After my opera, Le Silence was the first piece I wrote for voice. In between I wrote instrumental things—concertos, etc.—and one day, Simon [Rattle] told me he was going to Lucerne. He and Barbara are good friends, and Barbara was going to be an artiste étoile (featured artist), and he asked me if I could imagine writing a piece for her and orchestra. I had no idea what I wanted to do, but I’d always wanted to work with Simon and with Barbara Hannigan and I’d always wanted to do something in Lucerne, so I couldn’t say no. I thought, I’m sure I’ll think of something. And then began the great search—what should I do? Of course, one could write any old thing and just go along as if it’s going to work somehow. But I think a new piece needs a raison d’être; I want to try to give it something unheard-of, some justification for its existence—why does this piece have to be in the world? The reason must be clear, musically, within the piece itself. So I searched for a fairly long time for something that was somehow theatrical, otherworldly, and, at the same time, lyrical. Barbara is a very beautiful woman, and she has an elfin physiognomy and appearance, but when she sings on stage, she can sing lyrically, she can sing desperately, and she conveys all of this with incredible dramatic intensity. So I had to build the piece on several emotional levels: the dramatic, but also the lyrical. And originally I wanted something by Samuel Beckett—I had found something by him at the time which was very good, but I didn’t go very far with it—

 

Unsuk Chin discusses a passage of Le Silence des Sirènes Barbara Hannigan and Sir Simon Rattle prior to its premiere performance. Photograph courtesy of the Lucerne Festival. Copyright Priska Ketterer/Lucerne Festival.

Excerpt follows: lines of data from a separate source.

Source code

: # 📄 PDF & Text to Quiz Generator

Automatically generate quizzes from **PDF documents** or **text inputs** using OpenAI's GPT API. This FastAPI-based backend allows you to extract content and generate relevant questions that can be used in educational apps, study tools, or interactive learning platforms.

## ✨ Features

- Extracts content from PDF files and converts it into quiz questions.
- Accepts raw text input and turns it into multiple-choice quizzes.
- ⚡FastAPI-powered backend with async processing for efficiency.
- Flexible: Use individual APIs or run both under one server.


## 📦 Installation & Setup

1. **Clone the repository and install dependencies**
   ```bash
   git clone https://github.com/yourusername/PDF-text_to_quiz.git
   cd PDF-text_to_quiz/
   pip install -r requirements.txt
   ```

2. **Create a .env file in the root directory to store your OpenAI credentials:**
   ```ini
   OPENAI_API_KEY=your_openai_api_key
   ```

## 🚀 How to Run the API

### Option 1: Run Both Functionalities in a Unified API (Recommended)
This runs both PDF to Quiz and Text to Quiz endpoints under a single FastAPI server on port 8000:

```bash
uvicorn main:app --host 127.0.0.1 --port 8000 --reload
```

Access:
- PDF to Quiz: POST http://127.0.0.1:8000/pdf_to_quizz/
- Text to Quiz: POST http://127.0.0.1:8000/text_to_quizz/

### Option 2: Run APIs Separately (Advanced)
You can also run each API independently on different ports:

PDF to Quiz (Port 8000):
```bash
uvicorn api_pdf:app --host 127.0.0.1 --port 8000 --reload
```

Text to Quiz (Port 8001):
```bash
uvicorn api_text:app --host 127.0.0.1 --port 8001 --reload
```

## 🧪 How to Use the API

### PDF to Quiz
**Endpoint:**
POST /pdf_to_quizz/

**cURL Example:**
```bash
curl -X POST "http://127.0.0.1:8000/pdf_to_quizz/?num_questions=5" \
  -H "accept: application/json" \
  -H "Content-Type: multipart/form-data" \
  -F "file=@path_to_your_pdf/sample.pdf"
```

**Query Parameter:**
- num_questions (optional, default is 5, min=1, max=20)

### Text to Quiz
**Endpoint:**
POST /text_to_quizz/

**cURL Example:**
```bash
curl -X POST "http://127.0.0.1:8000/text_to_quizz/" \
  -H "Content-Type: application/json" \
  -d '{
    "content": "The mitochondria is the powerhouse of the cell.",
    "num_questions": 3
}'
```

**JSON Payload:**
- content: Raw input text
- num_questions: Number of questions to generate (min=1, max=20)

Unsuk Chin discusses a passage of Le Silence des Sirènes Barbara Hannigan and Sir Simon Rattle prior to its premiere performance. Photograph courtesy of the Lucerne Festival. Copyright Priska Ketterer/Lucerne Festival.

One of the late short prose pieces?

 

Yes, Worstward Ho. Everyone advised me against it, warned me that we would have trouble with rights—I remember Simon saying: “Samuel Beckett?! Be careful, be careful!” For heaven’s sake, composing a piece of music is difficult enough without adding more problems on top of it! So I distanced myself from it a bit, and my search continued, and eventually I thought: sirens would be interesting, but so many people have already written about them, so if I do that, I’d have to do it differently. So I started to look beyond the classical sirens, and I found Kafka, and then Joyce, Adorno also wrote about sirens—I found a lot. I’m a very intuitive person, and the sirens made me smile, somehow. I felt there was something there.

 

And in Barbara’s face, too!

 

That too! Exactly—her, and sirens, and these texts—I thought, this is a direction worth pursuing. I had a lot of texts and ideas from many different sources, I did a lot of research and eventually worked through all of this material, and finally I came to the title, which comes from Kafka and his idea that the silence of the sirens was a far more dangerous weapon than their song. Of course I couldn’t express this idea musically—although, in the original version, which was done in Lucerne, at the end, Barbara pretends to sing, and I deliberately wrote notes that were completely unsingable; it was impossible, they were so high—but in fact, she isn’t singing. Those notes are played by the instruments, and she just acts as though she’s singing. I wanted to use a deceptive bit of stagecraft, so to speak, so that in the end you don’t know who is producing the sounds. This didn’t work perfectly at either premiere, because the instrumentalists were sitting too far behind her and the effect as wasn’t immediate as I’d intended it to be. But the conceit of deception—this came from Kafka. Barbara is actually silent at that moment, but her movements are so despairing and distraught—she did a wonderful job. After the premiere, though, I went back to the music and made some revisions, and the modified version was performed in Berlin, where she actually sings until the end. And then the title: the sound of Kafka’s title itself is deeply compelling, which is why I chose it.

 

Interesting, too, to select its French translation. I wanted to ask about that—

 

From the working manuscript of Le Silence des Sirènes for soprano and orchestra. Courtesy of Unsuk Chin.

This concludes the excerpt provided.